Stanford CRFM

Today, we are calling for AI developers to invest in the needs of third-party, independent researchers, who investigate flaws in AI systems. Our new paper advocates for a new standard of researcher protections, reporting and coordination infrastructure. The paper, In House Evaluation Is Not Enough: Towards Robust Third-Party Flaw Disclosure for General-Purpose AI, has 34 authors with expertise in machine learning, law, security, social science, and policy.

Introduction

Today, we are calling for AI developers to invest in the needs of third-party, independent researchers, who investigate flaws in AI systems. Our new paper advocates for a new standard of researcher protections, reporting, and coordination infrastructure. Together, these are necessary to empower the research community and make AI systems safer across the board.

Our contributions include:

building a standardized AI Flaw Report for researchers,
providing legal language developers can adopt to protect good-faith research,
designing flaw bounties developers can implement, and
recommending the creation of a centralized organization to coordinate and triage flaws across stakeholders.

AI flaws go unreported, undermining safety

Researchers face major barriers that block them from reporting flaws they discover in general-purpose AI (GPAI) systems. Independent AI evaluation lacks legal protections, and when flaws are found there is no infrastructure to responsibly distribute findings. As a result, many researchers do not report flaws–meaning companies cannot fix them–or share flaws with just one AI developer, ignoring many other impacted firms.

These gaps can have serious consequences for public safety. GPAI systems are causing real-world harm, from bad mental health advice to non-consensual intimate imagery. Without the help of independent researchers, AI will cause more harm to more people.

To tackle these issues, we brought together evaluators, system providers, and other stakeholders to design an improved process for coordinated flaw reporting.

First, we provide a checklist for third-party AI evaluators to facilitate good-faith research and responsible flaw reporting.
Second, we recommend action steps for GPAI system providers, including protections for responsible researchers and creating flaw bounties.
Third, we propose the creation of a Disclosure Coordination Center to help route standardized AI Flaw Reports to impacted stakeholders.

The status quo and envisioned GPAI flaw reporting ecosystem. On the left, we provide a non-exhaustive list of GPAI flaws that may warrant reporting. We propose that users disclose flaws via standardized AI Flaw Reports to a Disclosure Coordination Center. The Disclosure Coordination Center then routes AI Flaw Reports to affected stakeholders across the supply chain.

Fixing flaws is increasingly urgent as they often transfer to similar GPAI systems: if one system is susceptible to a specific kind of flaw, that same flaw is often present in another system. Developers and deployers make substantial efforts to mitigate these “transferable” flaws, but without regular reports from users they will miss important flaws and be slower to resolve them.

Third-party evaluators therefore have a central role in promoting AI safety and security. A core hurdle researchers and white-hat hackers face is a lack of clarity about what to report, when to report it, and to whom to report. As a remedy, we propose that they fill out standardized AI Flaw Reports (see figure below) that include the key information associated with a flaw and the system being examined.

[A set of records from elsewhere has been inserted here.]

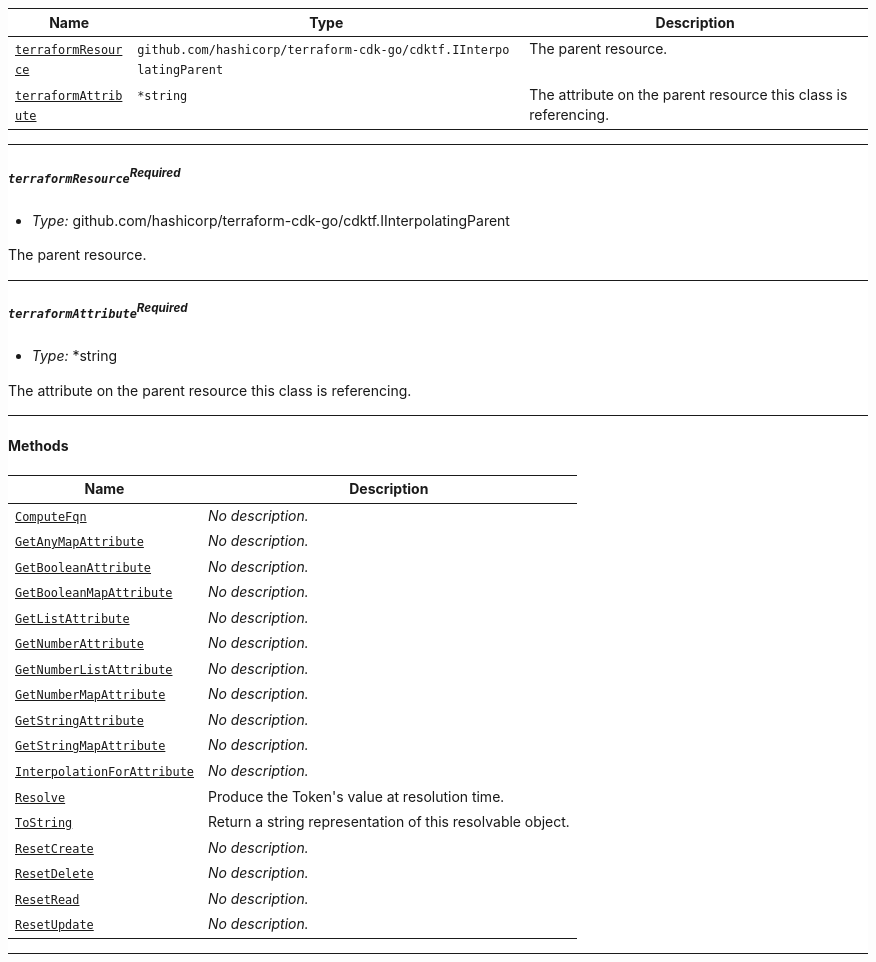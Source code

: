 | **Name** | **Type** | **Description** |
| --- | --- | --- |
| <code><a href="#@cdktf/provider-azuread.applicationFederatedIdentityCredential.ApplicationFederatedIdentityCredentialTimeoutsOutputReference.Initializer.parameter.terraformResource">terraformResource</a></code> | <code>github.com/hashicorp/terraform-cdk-go/cdktf.IInterpolatingParent</code> | The parent resource. |
| <code><a href="#@cdktf/provider-azuread.applicationFederatedIdentityCredential.ApplicationFederatedIdentityCredentialTimeoutsOutputReference.Initializer.parameter.terraformAttribute">terraformAttribute</a></code> | <code>*string</code> | The attribute on the parent resource this class is referencing. |

---

##### `terraformResource`<sup>Required</sup> <a name="terraformResource" id="@cdktf/provider-azuread.applicationFederatedIdentityCredential.ApplicationFederatedIdentityCredentialTimeoutsOutputReference.Initializer.parameter.terraformResource"></a>

- *Type:* github.com/hashicorp/terraform-cdk-go/cdktf.IInterpolatingParent

The parent resource.

---

##### `terraformAttribute`<sup>Required</sup> <a name="terraformAttribute" id="@cdktf/provider-azuread.applicationFederatedIdentityCredential.ApplicationFederatedIdentityCredentialTimeoutsOutputReference.Initializer.parameter.terraformAttribute"></a>

- *Type:* *string

The attribute on the parent resource this class is referencing.

---

#### Methods <a name="Methods" id="Methods"></a>

| **Name** | **Description** |
| --- | --- |
| <code><a href="#@cdktf/provider-azuread.applicationFederatedIdentityCredential.ApplicationFederatedIdentityCredentialTimeoutsOutputReference.computeFqn">ComputeFqn</a></code> | *No description.* |
| <code><a href="#@cdktf/provider-azuread.applicationFederatedIdentityCredential.ApplicationFederatedIdentityCredentialTimeoutsOutputReference.getAnyMapAttribute">GetAnyMapAttribute</a></code> | *No description.* |
| <code><a href="#@cdktf/provider-azuread.applicationFederatedIdentityCredential.ApplicationFederatedIdentityCredentialTimeoutsOutputReference.getBooleanAttribute">GetBooleanAttribute</a></code> | *No description.* |
| <code><a href="#@cdktf/provider-azuread.applicationFederatedIdentityCredential.ApplicationFederatedIdentityCredentialTimeoutsOutputReference.getBooleanMapAttribute">GetBooleanMapAttribute</a></code> | *No description.* |
| <code><a href="#@cdktf/provider-azuread.applicationFederatedIdentityCredential.ApplicationFederatedIdentityCredentialTimeoutsOutputReference.getListAttribute">GetListAttribute</a></code> | *No description.* |
| <code><a href="#@cdktf/provider-azuread.applicationFederatedIdentityCredential.ApplicationFederatedIdentityCredentialTimeoutsOutputReference.getNumberAttribute">GetNumberAttribute</a></code> | *No description.* |
| <code><a href="#@cdktf/provider-azuread.applicationFederatedIdentityCredential.ApplicationFederatedIdentityCredentialTimeoutsOutputReference.getNumberListAttribute">GetNumberListAttribute</a></code> | *No description.* |
| <code><a href="#@cdktf/provider-azuread.applicationFederatedIdentityCredential.ApplicationFederatedIdentityCredentialTimeoutsOutputReference.getNumberMapAttribute">GetNumberMapAttribute</a></code> | *No description.* |
| <code><a href="#@cdktf/provider-azuread.applicationFederatedIdentityCredential.ApplicationFederatedIdentityCredentialTimeoutsOutputReference.getStringAttribute">GetStringAttribute</a></code> | *No description.* |
| <code><a href="#@cdktf/provider-azuread.applicationFederatedIdentityCredential.ApplicationFederatedIdentityCredentialTimeoutsOutputReference.getStringMapAttribute">GetStringMapAttribute</a></code> | *No description.* |
| <code><a href="#@cdktf/provider-azuread.applicationFederatedIdentityCredential.ApplicationFederatedIdentityCredentialTimeoutsOutputReference.interpolationForAttribute">InterpolationForAttribute</a></code> | *No description.* |
| <code><a href="#@cdktf/provider-azuread.applicationFederatedIdentityCredential.ApplicationFederatedIdentityCredentialTimeoutsOutputReference.resolve">Resolve</a></code> | Produce the Token's value at resolution time. |
| <code><a href="#@cdktf/provider-azuread.applicationFederatedIdentityCredential.ApplicationFederatedIdentityCredentialTimeoutsOutputReference.toString">ToString</a></code> | Return a string representation of this resolvable object. |
| <code><a href="#@cdktf/provider-azuread.applicationFederatedIdentityCredential.ApplicationFederatedIdentityCredentialTimeoutsOutputReference.resetCreate">ResetCreate</a></code> | *No description.* |
| <code><a href="#@cdktf/provider-azuread.applicationFederatedIdentityCredential.ApplicationFederatedIdentityCredentialTimeoutsOutputReference.resetDelete">ResetDelete</a></code> | *No description.* |
| <code><a href="#@cdktf/provider-azuread.applicationFederatedIdentityCredential.ApplicationFederatedIdentityCredentialTimeoutsOutputReference.resetRead">ResetRead</a></code> | *No description.* |
| <code><a href="#@cdktf/provider-azuread.applicationFederatedIdentityCredential.ApplicationFederatedIdentityCredentialTimeoutsOutputReference.resetUpdate">ResetUpdate</a></code> | *No description.* |

---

Each report requires information on the relevant system, timestamps, a description of the flaw and how to reproduce it, policies the flaw violates, as well as tags that help prioritize mitigations. For flaws associated with outputs of a GPAI system, we recommend that reports are accompanied by statistical validity metrics that describe the frequency with which undesirable outputs appear for relevant prompts. These reports, rooted in existing literature and software security practices, can help with triaging of flaws as well as identification of transferable flaws. They are stem from ongoing organizational efforts to do just this, including from the AI Incident Database, AI Vulnerability Database, MITRE, and many others.

AI Flaw Report Schema. The Flaw Report contains common elements of disclosure from software security to improve reproducibility of flaws and triage among them. Green fields are automatically completed upon submission, gray fields are optional.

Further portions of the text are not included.